■ Task statement: Transcribe exactly the lines that fall between the one holding "### Package _versus_ Import" and the one holding "alpem das classes", inclusive, from the entries below.

[Saved entries]
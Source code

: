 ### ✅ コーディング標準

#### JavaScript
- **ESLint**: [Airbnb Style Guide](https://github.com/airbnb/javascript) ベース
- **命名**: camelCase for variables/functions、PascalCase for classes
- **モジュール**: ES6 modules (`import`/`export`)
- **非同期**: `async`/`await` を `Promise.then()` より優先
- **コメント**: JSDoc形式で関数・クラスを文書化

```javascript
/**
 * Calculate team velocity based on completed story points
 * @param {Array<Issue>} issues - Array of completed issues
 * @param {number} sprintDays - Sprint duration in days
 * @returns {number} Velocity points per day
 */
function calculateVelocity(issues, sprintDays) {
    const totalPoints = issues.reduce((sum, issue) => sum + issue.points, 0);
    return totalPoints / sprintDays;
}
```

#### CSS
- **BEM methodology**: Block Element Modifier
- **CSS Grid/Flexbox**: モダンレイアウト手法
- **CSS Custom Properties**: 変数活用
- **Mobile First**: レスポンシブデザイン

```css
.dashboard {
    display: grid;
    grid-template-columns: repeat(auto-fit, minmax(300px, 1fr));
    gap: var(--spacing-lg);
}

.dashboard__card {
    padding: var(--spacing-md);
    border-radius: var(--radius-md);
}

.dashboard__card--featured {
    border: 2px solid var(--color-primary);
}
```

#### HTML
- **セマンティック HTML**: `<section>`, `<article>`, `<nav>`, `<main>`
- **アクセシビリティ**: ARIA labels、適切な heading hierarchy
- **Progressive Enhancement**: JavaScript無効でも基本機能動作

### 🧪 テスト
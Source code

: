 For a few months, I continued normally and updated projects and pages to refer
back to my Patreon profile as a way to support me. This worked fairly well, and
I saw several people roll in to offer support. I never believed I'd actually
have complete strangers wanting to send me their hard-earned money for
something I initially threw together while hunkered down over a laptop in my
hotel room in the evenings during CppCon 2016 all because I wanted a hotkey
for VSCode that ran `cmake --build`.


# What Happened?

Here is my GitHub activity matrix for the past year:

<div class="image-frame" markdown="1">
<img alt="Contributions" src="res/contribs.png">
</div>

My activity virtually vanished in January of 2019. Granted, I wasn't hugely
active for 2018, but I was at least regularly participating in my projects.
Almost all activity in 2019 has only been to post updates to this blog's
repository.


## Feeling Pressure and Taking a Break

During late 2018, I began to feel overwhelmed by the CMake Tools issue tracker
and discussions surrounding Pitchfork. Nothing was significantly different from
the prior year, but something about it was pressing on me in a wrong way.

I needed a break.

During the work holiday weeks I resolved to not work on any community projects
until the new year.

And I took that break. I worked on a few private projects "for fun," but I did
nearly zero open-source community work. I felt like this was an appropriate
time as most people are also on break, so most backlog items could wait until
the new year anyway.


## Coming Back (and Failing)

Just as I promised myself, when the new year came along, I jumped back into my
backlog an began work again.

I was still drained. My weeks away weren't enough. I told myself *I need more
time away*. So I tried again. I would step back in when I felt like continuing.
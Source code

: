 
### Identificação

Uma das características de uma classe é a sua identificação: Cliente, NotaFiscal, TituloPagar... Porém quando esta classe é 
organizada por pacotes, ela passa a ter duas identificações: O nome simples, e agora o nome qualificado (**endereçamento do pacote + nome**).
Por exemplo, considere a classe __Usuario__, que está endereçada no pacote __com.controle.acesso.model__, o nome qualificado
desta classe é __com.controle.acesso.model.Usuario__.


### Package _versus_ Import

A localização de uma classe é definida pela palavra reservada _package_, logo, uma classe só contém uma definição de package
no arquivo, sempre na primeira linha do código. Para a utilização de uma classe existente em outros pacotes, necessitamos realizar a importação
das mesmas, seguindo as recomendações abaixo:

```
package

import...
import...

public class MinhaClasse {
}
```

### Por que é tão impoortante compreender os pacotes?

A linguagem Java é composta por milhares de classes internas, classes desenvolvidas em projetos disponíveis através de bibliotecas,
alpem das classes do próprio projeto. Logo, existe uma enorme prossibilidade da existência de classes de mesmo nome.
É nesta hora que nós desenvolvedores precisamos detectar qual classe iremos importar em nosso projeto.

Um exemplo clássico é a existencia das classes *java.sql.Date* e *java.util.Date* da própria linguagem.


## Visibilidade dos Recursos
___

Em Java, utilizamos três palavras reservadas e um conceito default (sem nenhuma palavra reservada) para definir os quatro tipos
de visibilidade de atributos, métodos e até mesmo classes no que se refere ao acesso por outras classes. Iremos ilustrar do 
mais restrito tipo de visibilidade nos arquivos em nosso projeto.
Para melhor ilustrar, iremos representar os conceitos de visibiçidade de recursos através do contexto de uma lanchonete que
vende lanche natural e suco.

■ Answer for the task:
### Package _versus_ Import

A localização de uma classe é definida pela palavra reservada _package_, logo, uma classe só contém uma definição de package
no arquivo, sempre na primeira linha do código. Para a utilização de uma classe existente em outros pacotes, necessitamos realizar a importação
das mesmas, seguindo as recomendações abaixo:

```
package

import...
import...

public class MinhaClasse {
}
```

### Por que é tão impoortante compreender os pacotes?

A linguagem Java é composta por milhares de classes internas, classes desenvolvidas em projetos disponíveis através de bibliotecas,
alpem das classes do próprio projeto. Logo, existe uma enorme prossibilidade da existência de classes de mesmo nome.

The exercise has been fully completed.